The report shows that government funds put nearly 50 times as much money in fossil fuel and uranium industries than in renewable energy (almost $6 billion versus $126 million). There is a clear contradiction between these investment holdings and the stated policy goals of some States and territories. In particular:
- NSW, Victoria, Queensland and Western Australia all have significant holdings in uranium-related equities, despite legislative or political bans on uranium mining
- All jurisdictions have very low holdings in the renewable energy sector, despite a stated strong commitment to renewable energy as a critical part of future energy generation, and
- All jurisdictions have significant exposures to fossil fuel industries, despite a range of policy commitments relating to the need to reduce greenhouse gas emissions
The imbalance between investment in fossil fuels and renewable energy sources seems striking, given the public commitment of all Australian governments to renewable energy. On the other hand, it is not a surprise. Just take corporate welfare as an example: the fossil fuel industry receives just over $800 per person in Government subsidies, which is about 28 times the amount given to the renewable energy sector (by the way: a Greenpeace commissioned Newspoll just found that, unsurprisingly, 78% of Australians are not aware of this distorted government largess).

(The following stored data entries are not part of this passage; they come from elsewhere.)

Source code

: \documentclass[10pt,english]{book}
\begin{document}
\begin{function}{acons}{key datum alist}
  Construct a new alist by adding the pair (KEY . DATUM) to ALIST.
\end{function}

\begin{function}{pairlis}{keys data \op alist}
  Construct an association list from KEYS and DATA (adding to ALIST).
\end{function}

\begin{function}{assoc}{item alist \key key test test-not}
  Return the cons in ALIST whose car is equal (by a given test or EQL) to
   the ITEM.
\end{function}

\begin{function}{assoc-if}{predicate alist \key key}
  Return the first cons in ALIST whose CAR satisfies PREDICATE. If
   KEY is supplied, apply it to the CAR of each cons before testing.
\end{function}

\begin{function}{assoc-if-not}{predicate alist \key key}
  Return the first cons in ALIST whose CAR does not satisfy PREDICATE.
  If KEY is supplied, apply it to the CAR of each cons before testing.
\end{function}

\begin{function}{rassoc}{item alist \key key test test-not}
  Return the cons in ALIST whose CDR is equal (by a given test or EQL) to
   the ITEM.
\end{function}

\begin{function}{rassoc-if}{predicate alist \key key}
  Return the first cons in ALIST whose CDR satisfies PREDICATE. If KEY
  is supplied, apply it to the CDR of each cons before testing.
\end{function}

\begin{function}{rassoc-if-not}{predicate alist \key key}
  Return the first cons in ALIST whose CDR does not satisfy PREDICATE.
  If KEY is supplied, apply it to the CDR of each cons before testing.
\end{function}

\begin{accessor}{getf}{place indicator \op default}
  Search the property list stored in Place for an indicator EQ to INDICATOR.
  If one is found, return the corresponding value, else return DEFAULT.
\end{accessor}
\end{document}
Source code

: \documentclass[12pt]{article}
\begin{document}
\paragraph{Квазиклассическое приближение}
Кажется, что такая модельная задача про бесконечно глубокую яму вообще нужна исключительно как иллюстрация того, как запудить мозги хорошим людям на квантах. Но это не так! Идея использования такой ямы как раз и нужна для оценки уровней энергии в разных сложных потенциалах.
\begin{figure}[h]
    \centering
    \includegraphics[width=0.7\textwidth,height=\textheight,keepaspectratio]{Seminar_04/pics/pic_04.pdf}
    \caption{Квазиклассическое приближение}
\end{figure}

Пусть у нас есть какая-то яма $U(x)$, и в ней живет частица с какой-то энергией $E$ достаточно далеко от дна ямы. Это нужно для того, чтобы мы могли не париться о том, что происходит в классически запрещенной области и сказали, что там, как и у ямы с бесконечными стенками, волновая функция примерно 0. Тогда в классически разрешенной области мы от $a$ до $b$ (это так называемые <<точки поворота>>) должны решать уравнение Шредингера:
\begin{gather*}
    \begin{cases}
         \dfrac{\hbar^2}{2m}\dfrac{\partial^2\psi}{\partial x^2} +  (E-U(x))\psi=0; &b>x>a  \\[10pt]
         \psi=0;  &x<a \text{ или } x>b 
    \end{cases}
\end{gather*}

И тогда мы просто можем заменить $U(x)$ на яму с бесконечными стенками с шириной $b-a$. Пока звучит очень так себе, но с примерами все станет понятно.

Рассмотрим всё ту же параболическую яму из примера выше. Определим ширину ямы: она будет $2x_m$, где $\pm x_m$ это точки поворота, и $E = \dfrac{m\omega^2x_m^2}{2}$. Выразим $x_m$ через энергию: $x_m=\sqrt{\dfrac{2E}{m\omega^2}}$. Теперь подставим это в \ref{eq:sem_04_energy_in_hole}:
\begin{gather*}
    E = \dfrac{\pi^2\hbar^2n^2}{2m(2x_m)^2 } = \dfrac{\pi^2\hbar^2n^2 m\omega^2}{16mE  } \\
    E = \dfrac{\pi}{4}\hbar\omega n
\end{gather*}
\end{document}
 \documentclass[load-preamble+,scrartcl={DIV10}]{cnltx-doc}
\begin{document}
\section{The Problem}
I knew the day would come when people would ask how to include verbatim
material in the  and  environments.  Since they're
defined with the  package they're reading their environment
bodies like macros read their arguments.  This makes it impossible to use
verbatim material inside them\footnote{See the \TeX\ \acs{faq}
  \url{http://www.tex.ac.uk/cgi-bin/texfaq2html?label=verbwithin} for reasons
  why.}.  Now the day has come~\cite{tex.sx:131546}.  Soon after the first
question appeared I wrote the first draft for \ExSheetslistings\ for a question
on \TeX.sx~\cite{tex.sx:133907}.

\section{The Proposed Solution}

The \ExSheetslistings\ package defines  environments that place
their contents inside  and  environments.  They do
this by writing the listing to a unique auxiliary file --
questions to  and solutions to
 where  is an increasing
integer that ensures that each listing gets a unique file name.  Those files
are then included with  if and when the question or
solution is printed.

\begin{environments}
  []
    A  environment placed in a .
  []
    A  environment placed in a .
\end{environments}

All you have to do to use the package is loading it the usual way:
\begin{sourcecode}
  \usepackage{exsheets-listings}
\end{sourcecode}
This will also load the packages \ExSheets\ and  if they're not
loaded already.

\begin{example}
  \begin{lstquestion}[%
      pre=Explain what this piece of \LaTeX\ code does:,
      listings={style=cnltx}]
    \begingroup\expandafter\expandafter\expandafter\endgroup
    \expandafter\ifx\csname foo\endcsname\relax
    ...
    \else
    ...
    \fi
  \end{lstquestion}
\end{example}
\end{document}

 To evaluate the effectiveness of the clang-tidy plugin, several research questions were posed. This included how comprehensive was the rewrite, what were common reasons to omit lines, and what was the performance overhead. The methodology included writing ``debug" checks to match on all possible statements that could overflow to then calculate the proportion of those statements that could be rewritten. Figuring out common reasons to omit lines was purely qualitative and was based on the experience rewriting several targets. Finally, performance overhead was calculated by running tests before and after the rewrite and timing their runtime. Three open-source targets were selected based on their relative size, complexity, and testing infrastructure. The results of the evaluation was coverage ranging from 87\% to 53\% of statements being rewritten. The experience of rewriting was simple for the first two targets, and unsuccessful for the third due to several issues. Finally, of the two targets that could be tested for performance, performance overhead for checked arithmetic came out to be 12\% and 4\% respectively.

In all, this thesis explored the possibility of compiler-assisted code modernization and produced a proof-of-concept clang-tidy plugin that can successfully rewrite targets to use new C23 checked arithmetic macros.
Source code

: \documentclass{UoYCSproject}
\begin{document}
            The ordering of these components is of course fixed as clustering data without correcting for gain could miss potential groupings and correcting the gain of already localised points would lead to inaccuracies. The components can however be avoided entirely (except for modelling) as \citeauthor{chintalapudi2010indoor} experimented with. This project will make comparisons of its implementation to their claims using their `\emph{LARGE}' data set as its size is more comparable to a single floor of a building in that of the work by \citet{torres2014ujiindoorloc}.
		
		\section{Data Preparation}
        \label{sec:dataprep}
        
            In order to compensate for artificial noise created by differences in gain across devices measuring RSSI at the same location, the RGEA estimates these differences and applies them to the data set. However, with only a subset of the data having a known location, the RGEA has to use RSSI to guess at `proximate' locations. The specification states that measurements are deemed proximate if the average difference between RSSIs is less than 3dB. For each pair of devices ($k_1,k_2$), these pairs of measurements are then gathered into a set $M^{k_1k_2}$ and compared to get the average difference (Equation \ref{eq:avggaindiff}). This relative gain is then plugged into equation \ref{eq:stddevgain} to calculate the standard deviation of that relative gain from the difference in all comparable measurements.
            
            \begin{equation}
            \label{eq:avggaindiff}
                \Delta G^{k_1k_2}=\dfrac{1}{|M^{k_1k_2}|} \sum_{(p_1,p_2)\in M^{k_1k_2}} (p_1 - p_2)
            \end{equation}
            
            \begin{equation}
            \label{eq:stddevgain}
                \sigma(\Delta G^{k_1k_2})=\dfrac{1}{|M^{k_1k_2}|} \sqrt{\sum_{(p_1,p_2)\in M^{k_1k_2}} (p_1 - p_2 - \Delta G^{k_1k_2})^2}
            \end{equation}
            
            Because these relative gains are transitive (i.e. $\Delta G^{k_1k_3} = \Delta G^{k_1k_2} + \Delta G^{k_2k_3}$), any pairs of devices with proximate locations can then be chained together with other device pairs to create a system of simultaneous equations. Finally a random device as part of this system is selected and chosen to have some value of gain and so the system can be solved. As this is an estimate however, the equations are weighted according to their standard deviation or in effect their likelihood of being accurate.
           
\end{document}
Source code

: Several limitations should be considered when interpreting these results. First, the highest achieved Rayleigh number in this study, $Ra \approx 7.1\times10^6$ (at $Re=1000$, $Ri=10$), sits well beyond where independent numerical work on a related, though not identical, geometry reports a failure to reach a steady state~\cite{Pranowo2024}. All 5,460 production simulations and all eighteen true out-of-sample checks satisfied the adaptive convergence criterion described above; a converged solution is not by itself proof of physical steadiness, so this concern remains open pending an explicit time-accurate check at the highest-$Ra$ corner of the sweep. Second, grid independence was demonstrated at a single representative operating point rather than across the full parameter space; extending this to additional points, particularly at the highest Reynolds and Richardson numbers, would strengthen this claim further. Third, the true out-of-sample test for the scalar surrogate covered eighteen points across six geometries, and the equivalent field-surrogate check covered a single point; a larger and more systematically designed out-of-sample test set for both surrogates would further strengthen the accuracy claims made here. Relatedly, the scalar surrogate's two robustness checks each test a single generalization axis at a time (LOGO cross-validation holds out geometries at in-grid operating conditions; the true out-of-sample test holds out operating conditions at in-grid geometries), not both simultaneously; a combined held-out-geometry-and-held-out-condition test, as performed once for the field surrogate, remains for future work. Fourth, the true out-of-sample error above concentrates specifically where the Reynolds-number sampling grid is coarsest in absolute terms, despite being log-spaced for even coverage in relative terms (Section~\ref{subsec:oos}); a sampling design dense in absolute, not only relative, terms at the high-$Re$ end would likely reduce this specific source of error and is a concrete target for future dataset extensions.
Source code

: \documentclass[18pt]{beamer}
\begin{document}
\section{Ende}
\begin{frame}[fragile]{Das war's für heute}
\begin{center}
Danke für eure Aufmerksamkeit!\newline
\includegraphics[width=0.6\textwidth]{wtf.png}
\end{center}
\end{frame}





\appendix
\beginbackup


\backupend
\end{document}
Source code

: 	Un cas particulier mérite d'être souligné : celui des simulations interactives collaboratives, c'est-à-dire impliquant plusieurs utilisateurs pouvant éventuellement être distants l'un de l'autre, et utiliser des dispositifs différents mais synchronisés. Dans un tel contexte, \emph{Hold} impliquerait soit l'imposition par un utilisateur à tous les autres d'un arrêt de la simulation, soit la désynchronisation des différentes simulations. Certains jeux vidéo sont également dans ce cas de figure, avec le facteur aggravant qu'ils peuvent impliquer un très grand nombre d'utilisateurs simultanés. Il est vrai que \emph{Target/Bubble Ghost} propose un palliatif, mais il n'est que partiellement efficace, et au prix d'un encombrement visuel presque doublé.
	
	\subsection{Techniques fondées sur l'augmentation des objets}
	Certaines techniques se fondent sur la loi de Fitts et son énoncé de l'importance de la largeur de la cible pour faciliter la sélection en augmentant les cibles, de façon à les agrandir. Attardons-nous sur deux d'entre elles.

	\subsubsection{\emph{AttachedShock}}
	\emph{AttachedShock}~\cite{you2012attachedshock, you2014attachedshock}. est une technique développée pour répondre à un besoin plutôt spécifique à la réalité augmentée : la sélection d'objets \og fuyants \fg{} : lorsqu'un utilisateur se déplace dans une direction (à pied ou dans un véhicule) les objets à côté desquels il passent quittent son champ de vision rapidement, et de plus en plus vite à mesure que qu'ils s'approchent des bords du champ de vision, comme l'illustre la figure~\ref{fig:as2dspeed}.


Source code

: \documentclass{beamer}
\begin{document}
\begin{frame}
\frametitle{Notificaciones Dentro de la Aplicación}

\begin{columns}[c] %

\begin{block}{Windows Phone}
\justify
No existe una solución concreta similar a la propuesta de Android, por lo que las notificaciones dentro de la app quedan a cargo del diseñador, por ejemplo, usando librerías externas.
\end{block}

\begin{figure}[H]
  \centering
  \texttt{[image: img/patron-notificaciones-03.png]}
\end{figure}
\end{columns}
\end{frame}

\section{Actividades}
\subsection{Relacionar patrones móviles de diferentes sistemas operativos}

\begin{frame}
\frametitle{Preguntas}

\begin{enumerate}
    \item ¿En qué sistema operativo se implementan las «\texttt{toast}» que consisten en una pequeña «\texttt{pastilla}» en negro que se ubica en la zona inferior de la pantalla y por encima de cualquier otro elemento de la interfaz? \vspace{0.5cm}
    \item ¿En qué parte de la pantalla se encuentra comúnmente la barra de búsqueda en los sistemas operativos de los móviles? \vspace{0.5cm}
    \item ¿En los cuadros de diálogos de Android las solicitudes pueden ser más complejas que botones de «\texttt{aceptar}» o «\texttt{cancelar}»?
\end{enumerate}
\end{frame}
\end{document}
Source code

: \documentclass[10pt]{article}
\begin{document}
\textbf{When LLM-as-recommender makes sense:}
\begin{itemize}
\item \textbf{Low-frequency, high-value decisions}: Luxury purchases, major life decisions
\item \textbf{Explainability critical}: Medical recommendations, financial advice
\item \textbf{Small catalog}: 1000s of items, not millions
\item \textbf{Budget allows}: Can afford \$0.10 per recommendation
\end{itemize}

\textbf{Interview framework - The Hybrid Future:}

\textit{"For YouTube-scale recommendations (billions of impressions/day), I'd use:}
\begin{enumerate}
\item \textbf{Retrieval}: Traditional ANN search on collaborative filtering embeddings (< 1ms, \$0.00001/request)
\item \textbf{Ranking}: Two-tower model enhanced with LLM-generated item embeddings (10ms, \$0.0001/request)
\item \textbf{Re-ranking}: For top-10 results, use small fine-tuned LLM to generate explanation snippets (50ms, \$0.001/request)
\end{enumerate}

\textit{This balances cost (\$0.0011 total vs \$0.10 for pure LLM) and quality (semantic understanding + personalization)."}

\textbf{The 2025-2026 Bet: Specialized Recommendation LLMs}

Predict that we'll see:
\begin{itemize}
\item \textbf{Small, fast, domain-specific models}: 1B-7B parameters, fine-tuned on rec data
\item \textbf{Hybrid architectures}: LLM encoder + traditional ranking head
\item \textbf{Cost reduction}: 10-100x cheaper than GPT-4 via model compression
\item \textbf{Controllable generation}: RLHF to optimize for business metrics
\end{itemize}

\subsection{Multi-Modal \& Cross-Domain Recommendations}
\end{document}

The NSW right-wing treasurer and former Socialist Alliance member (what happened to him?) Michael Costa said his government would continue to invest in non-renewable energies because it supposedly is in the public’s interest to put public money where monetary returns are the highest – in other words: in the NSW government minister’s mind, the public has a higher interest in short-term financial gains than in its own long-term future future. The fact that the ACF’s survey (saying that 90% of people polled would prefer to see the renewable energy sector receiving the same government subsidies as the fossil fuel industry) might be an indicator to suggest the opposite would not bother our politician the slightest; after all his government is selling off the electricity generators despite over 70% of the NSW public being against such move.
All of that of course will only change when we as people become more aware of and committed to a practice of social, environmental and economic sustainability. We can’t rely on politicians; they are always on the side of big money (unless they become worried about their re-election), and we can’t rely on industries being systemically driven by profit maximisation. It’s up to us to redress the balance – which will still make it quite a long journey.